Rétive à toute forme d’autorité étatique, Christine ne supporte pas l’arbitraire. Or, dans l’univers carcéral, elle s’y retrouve confrontée presque quotidiennement. Très vite, les comptes-rendus d’incident et les procédures disciplinaires se multiplient. Parmi les fautes qui lui sont reprochées, environ la moitié sont des « refus d’obtempérer à une injonction » ou des « refus de se soumettre à une mesure de sécurité ». À l’origine le plus souvent, une difficulté dans l’exercice d’un droit, que ce soit pour elle-même ou pour l’une de ses codétenues. « Je ne suis jamais allée au contact physique la première. Mais ce que je sais très bien faire, c’est mettre les mains dans les poches en disant “Je ne bouge pas d’ici tant que”… Après, ils utilisent la “force strictement nécessaire” », raconte-t-elle. À partir de là, les insultes fusent, les coups s’échangent. Les plaintes s’enchaînent, et les peines avec.

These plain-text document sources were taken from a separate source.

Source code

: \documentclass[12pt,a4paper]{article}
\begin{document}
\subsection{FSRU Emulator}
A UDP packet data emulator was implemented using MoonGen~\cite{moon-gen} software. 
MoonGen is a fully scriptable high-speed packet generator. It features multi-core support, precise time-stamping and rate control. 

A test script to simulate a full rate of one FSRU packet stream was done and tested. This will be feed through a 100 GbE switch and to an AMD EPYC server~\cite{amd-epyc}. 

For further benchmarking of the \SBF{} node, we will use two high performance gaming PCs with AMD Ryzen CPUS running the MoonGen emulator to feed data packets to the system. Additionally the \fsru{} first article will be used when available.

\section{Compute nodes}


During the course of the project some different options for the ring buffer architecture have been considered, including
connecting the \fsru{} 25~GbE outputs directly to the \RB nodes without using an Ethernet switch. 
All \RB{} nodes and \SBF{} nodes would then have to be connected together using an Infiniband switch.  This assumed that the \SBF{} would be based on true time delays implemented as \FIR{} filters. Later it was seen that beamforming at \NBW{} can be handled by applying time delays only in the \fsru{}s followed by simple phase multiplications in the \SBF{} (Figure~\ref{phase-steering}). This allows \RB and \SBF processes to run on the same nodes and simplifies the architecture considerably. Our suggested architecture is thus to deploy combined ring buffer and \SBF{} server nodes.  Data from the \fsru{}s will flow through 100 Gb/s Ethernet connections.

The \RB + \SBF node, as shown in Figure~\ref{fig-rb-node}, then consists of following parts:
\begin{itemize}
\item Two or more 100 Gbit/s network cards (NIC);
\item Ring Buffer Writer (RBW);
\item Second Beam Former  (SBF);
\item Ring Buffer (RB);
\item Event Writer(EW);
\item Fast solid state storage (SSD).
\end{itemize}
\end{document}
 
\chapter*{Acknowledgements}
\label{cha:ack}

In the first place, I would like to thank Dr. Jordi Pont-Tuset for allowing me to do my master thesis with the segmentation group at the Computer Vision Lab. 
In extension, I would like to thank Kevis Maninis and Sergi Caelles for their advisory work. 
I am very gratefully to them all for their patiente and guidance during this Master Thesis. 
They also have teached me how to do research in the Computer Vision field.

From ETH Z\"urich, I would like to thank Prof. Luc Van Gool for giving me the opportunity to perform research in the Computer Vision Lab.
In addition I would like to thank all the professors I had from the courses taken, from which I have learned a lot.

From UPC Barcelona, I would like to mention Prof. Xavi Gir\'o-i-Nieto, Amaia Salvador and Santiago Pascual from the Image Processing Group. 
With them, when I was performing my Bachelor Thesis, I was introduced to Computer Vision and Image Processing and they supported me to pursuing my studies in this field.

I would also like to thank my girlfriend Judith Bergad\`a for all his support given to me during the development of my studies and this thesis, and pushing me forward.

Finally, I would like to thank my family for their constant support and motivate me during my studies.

Ballotée d’établissement en établissement – « j’ai eu dix-sept numéros d’écrou différents », précise-t-elle – Christine passe l’essentiel de sa peine à naviguer entre quartier isolement et quartier disciplinaire (QD), où elle passera plus de deux ans cumulés. « Moi, ça ne me gênait pas les transferts. J’étais isolée de toutes façons[2]. À chaque fois, je croyais qu’on allait repartir sur de bonnes bases. Mais à chaque fois, ça se passait mal. » Et pour cause : elle qui exècre « les bleus » et les démonstrations de force sera accueillie par des agents équipés de casques et boucliers dans presque toutes les prisons où elle sera affectée. « À Roanne, j’étais toujours gérée avec les casqués, même pour aller en promenade ou à l’infirmerie ! Quand j’avais la forme, ça me faisait marrer, je leur disais “Oh le room service, vous vous êtes trompés de costume !”, mais les mauvais jours… c’était dur. » Piégée entre les quatre murs du QD, « je m’accrochais à ma colère comme à une bouée de sauvetage », explique-t-elle. « Ça n’aurait jamais fini si une JAP [juge de l’application des peines] n’avait pas fini par accepter (à la quatrième demande) de me laisser sortir en condi ».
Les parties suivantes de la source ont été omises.